▸ GOAL OF THE EXERCISE: Each line of the data that includes "Repository" must be copied.
-- -- --
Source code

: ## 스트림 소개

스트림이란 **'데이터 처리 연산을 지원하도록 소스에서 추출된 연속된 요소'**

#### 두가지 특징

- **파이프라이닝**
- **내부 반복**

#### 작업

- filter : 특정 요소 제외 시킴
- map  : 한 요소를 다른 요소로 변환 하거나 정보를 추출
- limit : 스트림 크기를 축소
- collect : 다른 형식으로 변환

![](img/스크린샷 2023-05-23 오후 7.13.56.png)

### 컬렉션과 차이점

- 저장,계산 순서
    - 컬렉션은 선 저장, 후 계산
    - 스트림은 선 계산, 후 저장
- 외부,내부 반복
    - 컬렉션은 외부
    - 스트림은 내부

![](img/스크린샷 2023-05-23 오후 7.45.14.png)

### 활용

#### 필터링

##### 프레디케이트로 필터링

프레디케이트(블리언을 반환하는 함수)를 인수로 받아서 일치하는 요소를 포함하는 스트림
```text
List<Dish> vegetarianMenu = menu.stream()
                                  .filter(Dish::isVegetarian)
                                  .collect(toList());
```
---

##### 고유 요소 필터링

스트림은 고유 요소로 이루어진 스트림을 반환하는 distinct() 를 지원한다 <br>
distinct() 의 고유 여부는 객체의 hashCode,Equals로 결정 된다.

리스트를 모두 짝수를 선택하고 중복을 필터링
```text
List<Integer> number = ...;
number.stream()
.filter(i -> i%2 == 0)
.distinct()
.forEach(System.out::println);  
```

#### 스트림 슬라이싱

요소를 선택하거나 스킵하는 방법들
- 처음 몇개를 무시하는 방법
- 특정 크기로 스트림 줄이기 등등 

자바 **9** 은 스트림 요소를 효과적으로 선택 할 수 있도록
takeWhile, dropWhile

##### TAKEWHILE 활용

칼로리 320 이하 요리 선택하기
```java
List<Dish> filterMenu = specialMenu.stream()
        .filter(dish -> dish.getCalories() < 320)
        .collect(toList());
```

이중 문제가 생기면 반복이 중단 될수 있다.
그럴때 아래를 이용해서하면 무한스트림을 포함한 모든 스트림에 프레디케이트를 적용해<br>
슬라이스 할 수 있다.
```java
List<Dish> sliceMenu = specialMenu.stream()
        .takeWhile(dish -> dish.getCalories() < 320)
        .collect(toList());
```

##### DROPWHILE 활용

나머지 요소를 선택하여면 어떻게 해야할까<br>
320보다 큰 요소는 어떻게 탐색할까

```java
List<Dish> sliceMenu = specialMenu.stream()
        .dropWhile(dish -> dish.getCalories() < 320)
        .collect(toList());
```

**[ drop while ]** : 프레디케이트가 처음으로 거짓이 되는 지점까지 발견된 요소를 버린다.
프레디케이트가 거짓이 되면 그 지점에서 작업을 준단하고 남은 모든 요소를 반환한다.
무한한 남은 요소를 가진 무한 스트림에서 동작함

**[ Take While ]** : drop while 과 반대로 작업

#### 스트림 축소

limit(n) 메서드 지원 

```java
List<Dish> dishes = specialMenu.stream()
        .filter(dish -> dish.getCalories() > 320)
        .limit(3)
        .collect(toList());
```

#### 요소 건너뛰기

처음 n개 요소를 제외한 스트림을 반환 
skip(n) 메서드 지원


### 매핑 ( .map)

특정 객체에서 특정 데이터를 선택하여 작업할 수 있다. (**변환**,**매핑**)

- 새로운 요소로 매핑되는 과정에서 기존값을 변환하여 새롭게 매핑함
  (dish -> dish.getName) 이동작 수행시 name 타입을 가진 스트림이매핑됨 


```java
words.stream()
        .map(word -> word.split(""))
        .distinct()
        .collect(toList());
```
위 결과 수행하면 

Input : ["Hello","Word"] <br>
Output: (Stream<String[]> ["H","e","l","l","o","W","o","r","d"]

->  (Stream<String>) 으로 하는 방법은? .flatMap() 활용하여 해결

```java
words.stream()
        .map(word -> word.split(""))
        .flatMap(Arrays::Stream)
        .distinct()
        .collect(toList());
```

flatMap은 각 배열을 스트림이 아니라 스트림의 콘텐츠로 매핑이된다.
-- -- --
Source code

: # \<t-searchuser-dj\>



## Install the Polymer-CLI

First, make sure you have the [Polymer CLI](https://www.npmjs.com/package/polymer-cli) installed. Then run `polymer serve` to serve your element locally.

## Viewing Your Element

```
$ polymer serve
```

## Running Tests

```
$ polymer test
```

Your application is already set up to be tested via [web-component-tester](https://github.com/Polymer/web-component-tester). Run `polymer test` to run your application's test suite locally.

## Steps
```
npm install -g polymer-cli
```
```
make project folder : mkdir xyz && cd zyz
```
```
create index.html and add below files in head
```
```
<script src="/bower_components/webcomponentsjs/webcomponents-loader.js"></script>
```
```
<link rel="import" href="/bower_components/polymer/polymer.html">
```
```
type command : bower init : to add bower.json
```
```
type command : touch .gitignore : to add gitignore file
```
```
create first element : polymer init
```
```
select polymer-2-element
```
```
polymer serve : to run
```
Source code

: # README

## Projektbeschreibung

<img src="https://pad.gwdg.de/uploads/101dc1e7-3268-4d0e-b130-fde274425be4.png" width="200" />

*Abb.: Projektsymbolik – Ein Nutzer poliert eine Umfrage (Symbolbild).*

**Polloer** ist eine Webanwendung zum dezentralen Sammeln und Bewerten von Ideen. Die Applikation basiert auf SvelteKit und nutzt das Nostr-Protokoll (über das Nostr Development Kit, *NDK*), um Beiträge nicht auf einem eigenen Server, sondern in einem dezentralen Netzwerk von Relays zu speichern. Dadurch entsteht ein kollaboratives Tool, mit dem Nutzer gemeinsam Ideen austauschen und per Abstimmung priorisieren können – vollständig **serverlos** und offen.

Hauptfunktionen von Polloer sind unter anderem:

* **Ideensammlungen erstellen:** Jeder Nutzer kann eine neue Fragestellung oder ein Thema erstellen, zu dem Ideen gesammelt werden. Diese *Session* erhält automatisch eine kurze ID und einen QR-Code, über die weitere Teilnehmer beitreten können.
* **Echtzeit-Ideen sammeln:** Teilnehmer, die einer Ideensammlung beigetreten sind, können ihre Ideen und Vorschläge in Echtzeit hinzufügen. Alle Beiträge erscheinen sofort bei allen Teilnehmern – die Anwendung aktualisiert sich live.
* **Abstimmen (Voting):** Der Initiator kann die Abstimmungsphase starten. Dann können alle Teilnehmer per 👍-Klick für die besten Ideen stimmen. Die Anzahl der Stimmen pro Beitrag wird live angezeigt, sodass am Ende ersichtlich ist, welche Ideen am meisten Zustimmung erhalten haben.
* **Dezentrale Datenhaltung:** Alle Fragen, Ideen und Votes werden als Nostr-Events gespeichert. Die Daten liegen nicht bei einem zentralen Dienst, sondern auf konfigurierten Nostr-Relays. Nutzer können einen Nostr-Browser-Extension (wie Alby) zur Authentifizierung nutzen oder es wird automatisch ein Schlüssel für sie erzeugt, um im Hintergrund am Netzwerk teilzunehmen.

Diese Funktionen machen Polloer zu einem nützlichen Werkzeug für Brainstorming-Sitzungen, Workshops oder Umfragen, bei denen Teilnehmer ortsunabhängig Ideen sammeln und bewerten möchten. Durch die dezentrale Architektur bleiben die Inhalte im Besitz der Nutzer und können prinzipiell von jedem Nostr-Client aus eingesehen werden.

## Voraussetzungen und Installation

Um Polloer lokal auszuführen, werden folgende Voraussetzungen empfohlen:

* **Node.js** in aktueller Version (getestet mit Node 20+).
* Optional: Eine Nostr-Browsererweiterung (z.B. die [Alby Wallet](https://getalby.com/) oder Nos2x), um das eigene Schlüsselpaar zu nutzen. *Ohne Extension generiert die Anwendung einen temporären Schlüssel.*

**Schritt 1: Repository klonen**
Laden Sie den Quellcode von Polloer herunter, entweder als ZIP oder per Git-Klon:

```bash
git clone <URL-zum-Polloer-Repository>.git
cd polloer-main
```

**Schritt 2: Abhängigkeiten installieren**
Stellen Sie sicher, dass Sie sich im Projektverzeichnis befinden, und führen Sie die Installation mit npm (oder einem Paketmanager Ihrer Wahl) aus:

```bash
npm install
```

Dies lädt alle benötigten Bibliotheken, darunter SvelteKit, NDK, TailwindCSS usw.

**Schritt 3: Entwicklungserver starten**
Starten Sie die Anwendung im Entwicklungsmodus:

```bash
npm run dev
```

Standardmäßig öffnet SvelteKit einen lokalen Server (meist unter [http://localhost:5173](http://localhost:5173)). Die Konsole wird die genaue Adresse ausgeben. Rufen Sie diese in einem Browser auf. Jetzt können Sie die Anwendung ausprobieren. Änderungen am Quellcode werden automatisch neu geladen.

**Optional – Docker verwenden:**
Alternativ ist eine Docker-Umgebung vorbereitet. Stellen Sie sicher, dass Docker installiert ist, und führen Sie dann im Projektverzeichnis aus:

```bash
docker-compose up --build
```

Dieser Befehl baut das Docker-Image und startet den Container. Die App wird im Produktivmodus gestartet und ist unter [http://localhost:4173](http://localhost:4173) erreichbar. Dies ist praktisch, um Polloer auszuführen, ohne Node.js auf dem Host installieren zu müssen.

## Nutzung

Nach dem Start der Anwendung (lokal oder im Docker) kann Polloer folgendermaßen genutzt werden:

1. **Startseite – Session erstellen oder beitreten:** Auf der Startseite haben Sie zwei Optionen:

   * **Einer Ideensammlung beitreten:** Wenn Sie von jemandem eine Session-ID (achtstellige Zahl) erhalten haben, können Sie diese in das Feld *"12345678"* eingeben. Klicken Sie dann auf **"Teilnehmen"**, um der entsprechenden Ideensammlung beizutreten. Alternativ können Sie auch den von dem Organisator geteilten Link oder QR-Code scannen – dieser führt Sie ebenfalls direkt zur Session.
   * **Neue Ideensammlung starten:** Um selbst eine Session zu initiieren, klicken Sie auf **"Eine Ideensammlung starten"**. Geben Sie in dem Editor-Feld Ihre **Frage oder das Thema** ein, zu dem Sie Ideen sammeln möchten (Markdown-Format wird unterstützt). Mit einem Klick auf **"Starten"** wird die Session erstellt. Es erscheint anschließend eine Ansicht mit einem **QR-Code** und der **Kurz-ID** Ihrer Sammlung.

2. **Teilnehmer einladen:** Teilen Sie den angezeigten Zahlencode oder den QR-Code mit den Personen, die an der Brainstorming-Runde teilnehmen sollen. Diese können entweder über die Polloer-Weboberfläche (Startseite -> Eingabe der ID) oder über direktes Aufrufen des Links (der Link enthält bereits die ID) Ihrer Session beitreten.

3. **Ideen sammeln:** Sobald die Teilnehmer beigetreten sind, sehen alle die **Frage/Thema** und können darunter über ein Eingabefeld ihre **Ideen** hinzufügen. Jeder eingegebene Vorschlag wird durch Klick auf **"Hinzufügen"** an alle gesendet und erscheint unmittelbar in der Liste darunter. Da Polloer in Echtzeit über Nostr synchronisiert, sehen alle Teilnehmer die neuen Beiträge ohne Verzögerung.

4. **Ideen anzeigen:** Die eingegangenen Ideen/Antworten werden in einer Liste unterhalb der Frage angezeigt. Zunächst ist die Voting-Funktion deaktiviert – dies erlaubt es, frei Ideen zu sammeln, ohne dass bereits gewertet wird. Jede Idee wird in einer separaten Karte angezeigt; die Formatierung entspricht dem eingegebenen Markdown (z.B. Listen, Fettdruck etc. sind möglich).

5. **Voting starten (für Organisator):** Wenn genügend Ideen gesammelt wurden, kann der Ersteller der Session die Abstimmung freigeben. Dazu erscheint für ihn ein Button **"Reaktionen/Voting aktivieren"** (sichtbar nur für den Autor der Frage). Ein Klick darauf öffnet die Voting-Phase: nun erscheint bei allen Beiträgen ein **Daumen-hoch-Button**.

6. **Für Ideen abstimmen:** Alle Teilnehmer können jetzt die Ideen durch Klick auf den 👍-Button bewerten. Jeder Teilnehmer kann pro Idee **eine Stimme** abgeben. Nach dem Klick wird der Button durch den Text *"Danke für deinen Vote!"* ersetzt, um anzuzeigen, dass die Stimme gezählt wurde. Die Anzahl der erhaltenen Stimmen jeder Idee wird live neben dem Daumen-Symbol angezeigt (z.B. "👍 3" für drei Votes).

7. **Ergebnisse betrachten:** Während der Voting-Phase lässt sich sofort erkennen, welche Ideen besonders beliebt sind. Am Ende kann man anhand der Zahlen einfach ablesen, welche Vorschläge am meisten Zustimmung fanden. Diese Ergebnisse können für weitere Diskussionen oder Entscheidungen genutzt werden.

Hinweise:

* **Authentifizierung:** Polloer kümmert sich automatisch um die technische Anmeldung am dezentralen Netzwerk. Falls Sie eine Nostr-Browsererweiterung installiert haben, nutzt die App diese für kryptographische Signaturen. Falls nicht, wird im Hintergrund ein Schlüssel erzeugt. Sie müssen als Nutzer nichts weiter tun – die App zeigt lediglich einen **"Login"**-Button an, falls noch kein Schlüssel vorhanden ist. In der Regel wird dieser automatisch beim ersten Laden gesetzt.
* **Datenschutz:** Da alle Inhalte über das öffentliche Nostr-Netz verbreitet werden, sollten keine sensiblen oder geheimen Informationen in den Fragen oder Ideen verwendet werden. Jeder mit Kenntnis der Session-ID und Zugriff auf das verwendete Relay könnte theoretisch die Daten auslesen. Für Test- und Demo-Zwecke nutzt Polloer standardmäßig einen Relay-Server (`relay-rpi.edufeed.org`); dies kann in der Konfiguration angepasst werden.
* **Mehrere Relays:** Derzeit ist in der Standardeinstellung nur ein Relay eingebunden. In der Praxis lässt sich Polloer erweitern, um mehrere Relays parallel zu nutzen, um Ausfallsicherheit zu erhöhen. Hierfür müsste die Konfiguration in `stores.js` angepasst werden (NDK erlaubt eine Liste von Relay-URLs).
-- -- --
▸ YOUR RESPONSE:
**Schritt 1: Repository klonen**
git clone <URL-zum-Polloer-Repository>.git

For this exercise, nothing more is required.